Ganz unabhängig von den Entwicklungen der letzten Tage war für mich immer klar, dass die Mehrfach-Rolle des Finanzministeriums beim Glücksspiel nicht optimal ist. Deswegen haben wird auch im Regierungsprogramm vereinbart, dass es zu einer Entflechtung dieser Vielfachrolle kommen soll. Bereits vor einem Jahr habe ich gesagt, dass es eine unabhängige Behörde braucht, wo die Entscheidungsträger idealerweise weisungsfrei sind. Diese Vorhaben ist zwar pandemiebedingt verzögert worden, ist aber geplant.

 

Novomatic-Vorstand Harald Neumann

Ex-Novomatic-Chef Harald Neumann hat Sie via Handy-Nachricht um Hilfe bei einem Steuerproblem in Italien gebeten. Sie haben die Nachricht an den damaligen Kabinettschef Thomas Schmid geschickt und ihn gebeten, Neumann anzurufen. Hat das Finanzministerium geholfen?

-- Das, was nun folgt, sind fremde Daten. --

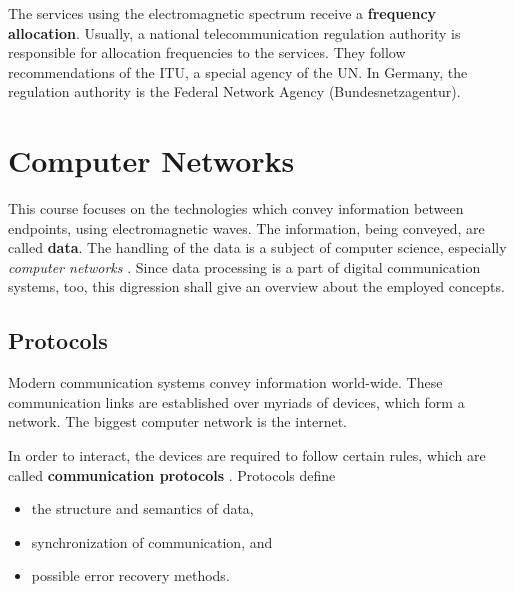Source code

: \begin{refsection}
The services using the electromagnetic spectrum receive a  \textbf{frequency allocation}. Usually, a national telecommunication regulation authority is responsible for allocation frequencies to the services. They follow recommendations of the \ac{ITU}, a special agency of the \ac{UN}. In Germany, the regulation authority is the Federal Network Agency (Bundesnetzagentur).

\section{Computer Networks}


This course focuses on the technologies which convey information between endpoints, using electromagnetic waves. The information, being conveyed, are called \textbf{data}. The handling of the data is a subject of computer science, especially \emph{computer networks} . Since data processing is a part of digital communication systems, too, this digression shall give an overview about the employed concepts.


\subsection{Protocols}

Modern communication systems convey information world-wide. These communication links are established over myriads of devices, which form a network. The biggest computer network is the internet.

In order to interact, the devices are required to follow certain rules, which are called \textbf{communication protocols} . Protocols define
\begin{itemize}
	\item the structure and semantics of data,
	\item synchronization of communication, and
	\item possible error recovery methods.
\end{itemize}


\end{refsection}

Wenn österreichische Unternehmen mich ersucht haben, eine Behörde dazu zu bringen, dass sie zurückruft, dann werde ich das hundertprozentig gemacht haben. Weil das auch die Aufgabe eines Politikers ist, österreichischen Unternehmen und damit Arbeitsplätzen zu helfen. Im Außenministerium gibt es Tausende Fälle pro Jahr, wo österreichische Unternehmen das Außenamt oder andere Ministerien bitten, ihnen im Ausland behilflich zu sein. Es wäre absurd, wenn das Politiker verweigern würden.

Wie überrascht waren Sie, als Ihnen bei der WKStA die Anordnung zur Hausdurchsuchung präsentiert wurde?

Zunächst einmal war ich überrascht, als über die Medien kolportiert worden ist, dass ich als Beschuldigter geführt werde und sowohl darüber als auch über die Vorwürfe im Dunkeln gelassen wurde. Als ich dann den Akt gelesen habe, habe ich mir ehrlicherweise gedacht, dass alles sehr unproblematisch klingt. Das lässt sich schnell aufklären. Als dann die Hausdurchsuchung trotzdem im Raum stand, habe ich Handy und Pin der Staatsanwaltschaft gegeben. Ich bin mit ihnen nach Hause gegangen und habe ihnen auch die privaten elektronischen Geräte gegeben. Das lief alles sehr ruhig ab.

Warum haben Sie einen Privatlaptop, aber keinen Laptop im Ministerium?

Mich überrascht die Frage ein bisschen, weil ich immer gesagt habe, dass ich einen Privatlaptop besitze. Es ist ein Laptop, den meine Frau und ich gemeinsam nutzen und den ich meiner Frau geschenkt habe. Aber dienstlich verwende ich keinen zum Arbeiten, sondern nur das Handy.

Werden Sie den Strafakt offenlegen, um mehr Transparenz in die Causa zu bringen?

Alles, was ich zur Transparenz beitragen kann, werde ich sehr gerne machen. Aber ich bin juristisch nicht so bewandert, um zu wissen, was man alles vorlegen darf und was nicht. Aber alles, was ich darf, werde ich gerne offenlegen.

Es gibt Rücktrittsaufforderungen gegen Sie, Karl Nehammer und Margarete Schramböck. War das eine schwarze Woche für Türkis?

Man könnte auch sagen, dass die Rücktrittsaufforderungen offensichtlich inflationär verwendet werden.

Die Spenden im Jahr 2017 waren ein wichtiger Bestandteil des Wahlkampfs. Wäre es nicht besser gewesen, darauf zu verzichten, weil die ÖVP nun permanent Unterstellungen ausgesetzt ist, dass Gesetzeskauf im Spiel ist?

Das glaube ich nicht, weil die Opposition sich dann sicher ein anderes Thema zum Verbeißen findet. Insofern glaube ich nicht, dass es falsch gewesen ist.